November 22, 2024
Changing a Family’s Life with a $15 Lipid Panel
For 1 in 250 people, a $15 lipid panel can be a life-changing test that improves health across generations. That’s because approximately 1 in 250 Americans has a condition known as familial hypercholesterolemia (FH), which causes genetically high cholesterol and early cardiovascular disease. If you or a loved one has severely elevated cholesterol (an LDL-C >190 mg/dL), it’s crucial to make a diagnosis and guide treatment. Equally important is encouraging family members, including children and
siblings, to get tested.
People with FH face increased cardiovascular risk due to lifelong exposure to high LDL cholesterol. Early diagnosis leads to early treatment, which decreases cardiovascular risk. This is how early detection and treatment allow patients with FH to live longer, healthier lives. Intervening early provides a chance to add years—or even decades—to your or a family member’s life. However, not everyone with FH develops cardiovascular disease, and progression rates vary. Risk stratification helps identify the highest-risk patients who require the most aggressive therapy. While family history, smoking, diabetes, and hypertension contribute to risk, advanced screening offers additional precision. Genetic testing, measuring Lp(a), and coronary artery calcium (CAC) scores are critical tools for identifying high-risk FH patients.
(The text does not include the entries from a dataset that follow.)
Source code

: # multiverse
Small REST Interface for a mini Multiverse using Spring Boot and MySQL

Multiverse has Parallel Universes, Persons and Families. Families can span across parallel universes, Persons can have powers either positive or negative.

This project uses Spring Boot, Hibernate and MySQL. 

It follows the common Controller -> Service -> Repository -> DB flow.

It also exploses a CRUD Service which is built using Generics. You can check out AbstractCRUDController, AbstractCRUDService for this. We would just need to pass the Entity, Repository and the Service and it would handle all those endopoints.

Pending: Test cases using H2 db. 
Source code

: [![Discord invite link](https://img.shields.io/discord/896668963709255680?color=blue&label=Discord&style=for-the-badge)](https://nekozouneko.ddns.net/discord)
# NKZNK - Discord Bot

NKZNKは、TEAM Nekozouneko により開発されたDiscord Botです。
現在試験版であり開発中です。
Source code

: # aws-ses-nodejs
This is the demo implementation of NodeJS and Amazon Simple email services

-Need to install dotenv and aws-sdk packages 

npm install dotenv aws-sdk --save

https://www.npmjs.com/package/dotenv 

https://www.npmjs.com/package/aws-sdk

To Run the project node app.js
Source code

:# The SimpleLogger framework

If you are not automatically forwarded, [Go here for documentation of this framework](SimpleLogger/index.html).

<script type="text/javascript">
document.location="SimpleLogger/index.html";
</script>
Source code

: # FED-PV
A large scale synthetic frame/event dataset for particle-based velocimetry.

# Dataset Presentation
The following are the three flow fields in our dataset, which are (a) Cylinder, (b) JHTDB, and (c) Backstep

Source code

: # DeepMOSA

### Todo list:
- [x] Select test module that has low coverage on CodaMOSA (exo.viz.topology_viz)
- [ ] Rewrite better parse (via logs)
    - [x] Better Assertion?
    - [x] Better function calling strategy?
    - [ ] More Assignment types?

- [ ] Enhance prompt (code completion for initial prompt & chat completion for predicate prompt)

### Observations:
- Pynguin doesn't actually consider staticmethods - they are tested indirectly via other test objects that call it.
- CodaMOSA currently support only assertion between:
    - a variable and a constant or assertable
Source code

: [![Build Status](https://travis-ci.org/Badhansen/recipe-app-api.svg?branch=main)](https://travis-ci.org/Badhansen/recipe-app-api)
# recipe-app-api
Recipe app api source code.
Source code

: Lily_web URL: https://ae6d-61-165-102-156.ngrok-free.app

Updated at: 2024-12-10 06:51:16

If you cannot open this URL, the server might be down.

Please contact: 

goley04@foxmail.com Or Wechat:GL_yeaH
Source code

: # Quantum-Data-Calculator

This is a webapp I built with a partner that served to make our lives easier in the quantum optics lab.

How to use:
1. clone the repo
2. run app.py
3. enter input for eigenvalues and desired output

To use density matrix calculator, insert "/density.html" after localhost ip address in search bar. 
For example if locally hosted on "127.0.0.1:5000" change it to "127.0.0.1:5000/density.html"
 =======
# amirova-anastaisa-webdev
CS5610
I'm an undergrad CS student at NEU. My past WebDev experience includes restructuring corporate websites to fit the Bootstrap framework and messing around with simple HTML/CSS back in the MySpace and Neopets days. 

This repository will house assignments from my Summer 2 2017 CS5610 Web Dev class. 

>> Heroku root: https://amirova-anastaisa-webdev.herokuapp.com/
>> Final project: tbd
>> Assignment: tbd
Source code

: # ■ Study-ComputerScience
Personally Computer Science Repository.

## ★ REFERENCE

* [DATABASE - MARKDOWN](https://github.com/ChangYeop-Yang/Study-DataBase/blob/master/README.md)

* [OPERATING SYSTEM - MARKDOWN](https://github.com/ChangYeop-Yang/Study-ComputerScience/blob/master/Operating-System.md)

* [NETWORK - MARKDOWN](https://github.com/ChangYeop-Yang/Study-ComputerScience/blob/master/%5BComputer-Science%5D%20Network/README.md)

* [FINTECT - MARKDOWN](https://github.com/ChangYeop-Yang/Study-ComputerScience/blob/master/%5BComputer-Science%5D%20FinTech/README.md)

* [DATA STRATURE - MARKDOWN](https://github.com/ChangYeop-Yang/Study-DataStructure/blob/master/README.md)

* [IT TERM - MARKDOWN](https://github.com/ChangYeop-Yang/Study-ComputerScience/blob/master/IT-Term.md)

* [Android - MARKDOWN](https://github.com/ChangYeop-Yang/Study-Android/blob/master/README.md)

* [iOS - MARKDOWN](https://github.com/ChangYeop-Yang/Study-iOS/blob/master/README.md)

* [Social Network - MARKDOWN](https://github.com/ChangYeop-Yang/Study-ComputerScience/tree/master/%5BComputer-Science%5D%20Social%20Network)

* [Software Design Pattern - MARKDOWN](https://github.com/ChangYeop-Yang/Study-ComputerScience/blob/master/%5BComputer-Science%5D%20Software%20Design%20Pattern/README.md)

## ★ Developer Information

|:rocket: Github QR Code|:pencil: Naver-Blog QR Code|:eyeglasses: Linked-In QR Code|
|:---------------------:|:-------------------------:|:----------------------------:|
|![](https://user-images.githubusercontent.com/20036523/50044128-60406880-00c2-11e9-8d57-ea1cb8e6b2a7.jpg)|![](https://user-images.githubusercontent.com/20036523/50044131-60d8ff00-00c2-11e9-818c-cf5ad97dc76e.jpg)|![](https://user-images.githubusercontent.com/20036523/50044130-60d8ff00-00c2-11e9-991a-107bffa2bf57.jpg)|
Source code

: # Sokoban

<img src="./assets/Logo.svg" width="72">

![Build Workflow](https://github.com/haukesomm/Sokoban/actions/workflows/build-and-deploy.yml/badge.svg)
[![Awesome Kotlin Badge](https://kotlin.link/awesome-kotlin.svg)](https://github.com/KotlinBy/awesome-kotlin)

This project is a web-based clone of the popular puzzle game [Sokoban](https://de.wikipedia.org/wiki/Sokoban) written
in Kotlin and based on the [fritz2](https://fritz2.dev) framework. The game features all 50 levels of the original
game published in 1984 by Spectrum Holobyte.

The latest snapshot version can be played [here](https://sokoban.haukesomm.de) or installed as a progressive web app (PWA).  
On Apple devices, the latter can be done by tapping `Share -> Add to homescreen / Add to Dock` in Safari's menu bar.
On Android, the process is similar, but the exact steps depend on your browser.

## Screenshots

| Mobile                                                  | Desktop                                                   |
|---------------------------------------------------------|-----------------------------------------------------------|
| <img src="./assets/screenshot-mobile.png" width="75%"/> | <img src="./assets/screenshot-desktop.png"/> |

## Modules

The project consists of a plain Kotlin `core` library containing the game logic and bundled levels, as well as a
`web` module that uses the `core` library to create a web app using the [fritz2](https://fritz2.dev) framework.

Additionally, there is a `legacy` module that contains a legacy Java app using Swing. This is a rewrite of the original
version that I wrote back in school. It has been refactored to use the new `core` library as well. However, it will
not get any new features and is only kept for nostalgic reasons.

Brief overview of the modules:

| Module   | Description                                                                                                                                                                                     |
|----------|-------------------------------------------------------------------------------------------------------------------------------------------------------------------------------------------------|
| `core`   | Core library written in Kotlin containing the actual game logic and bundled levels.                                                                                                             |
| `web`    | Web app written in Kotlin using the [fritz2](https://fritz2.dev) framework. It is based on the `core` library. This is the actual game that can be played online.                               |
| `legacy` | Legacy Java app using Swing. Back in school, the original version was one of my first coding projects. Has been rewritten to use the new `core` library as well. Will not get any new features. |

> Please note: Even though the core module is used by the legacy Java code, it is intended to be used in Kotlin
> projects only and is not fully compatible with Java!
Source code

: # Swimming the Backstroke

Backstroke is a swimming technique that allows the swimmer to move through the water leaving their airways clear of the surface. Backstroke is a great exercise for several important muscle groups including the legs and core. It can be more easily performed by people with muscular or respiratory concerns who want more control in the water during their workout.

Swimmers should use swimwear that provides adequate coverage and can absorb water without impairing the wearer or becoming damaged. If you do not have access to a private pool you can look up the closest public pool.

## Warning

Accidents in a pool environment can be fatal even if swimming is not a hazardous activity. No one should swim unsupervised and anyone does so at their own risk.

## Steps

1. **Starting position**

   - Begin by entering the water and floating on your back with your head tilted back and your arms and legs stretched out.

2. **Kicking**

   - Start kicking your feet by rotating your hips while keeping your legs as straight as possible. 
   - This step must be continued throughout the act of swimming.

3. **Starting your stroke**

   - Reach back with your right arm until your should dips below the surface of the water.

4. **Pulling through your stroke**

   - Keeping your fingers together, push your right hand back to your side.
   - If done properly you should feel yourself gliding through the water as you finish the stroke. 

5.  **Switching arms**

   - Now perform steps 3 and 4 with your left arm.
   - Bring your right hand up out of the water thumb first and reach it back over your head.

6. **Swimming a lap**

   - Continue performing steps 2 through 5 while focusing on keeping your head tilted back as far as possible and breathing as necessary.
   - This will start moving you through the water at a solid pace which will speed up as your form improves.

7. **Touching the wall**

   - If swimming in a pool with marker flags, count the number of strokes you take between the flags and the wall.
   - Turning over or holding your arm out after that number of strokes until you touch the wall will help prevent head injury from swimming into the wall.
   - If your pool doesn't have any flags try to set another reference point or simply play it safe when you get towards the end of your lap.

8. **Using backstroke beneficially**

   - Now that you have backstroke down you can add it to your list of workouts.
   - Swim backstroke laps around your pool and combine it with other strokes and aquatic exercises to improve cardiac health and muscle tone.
How do these tools work? Genetic testing detects common defects that cause severe hypercholesterolemia. A defect in the LDL receptor—the receptor that helps clear so- called “bad cholesterol” from the bloodstream—accounts for approximately 95% of
genetically proven FH cases. Lp(a) is similar to an LDL particle but carries an additional molecule that increases cardiovascular risk. A $25 test can identify patients with elevated Lp(a) levels. CAC scoring, performed with a low-radiation, non-contrast CT
scan of the chest, identifies calcified plaques in the coronary arteries. These plaques reveal “subclinical” cardiovascular disease and help physicians quantify risk.
For the highest-risk patients, I recommend a “full-court press” approach. Yes, the American Heart Association (AHA) and American College of Cardiology (ACC) recommend reducing LDL cholesterol (LDL-C) to below 100 mg/dL for individuals
without prior cardiovascular events. However, for high-risk patients, I believe “lower is better.” Patients with LDL receptor defects often fail to respond robustly to statins, which rely on upregulating LDL receptor activity. In these cases, we may combine statin therapy with ezetimibe to block cholesterol absorption and PCSK9 inhibitors—monoclonal antibodies that enhance LDL receptor recycling. By aggressively reducing LDL-C, we can significantly lower cardiovascular risk. Sometimes, this process begins with something as simple as a $15 lipid panel.
This is just one example of how I prioritize patient-centered care by blending the latest science with your unique needs and preferences.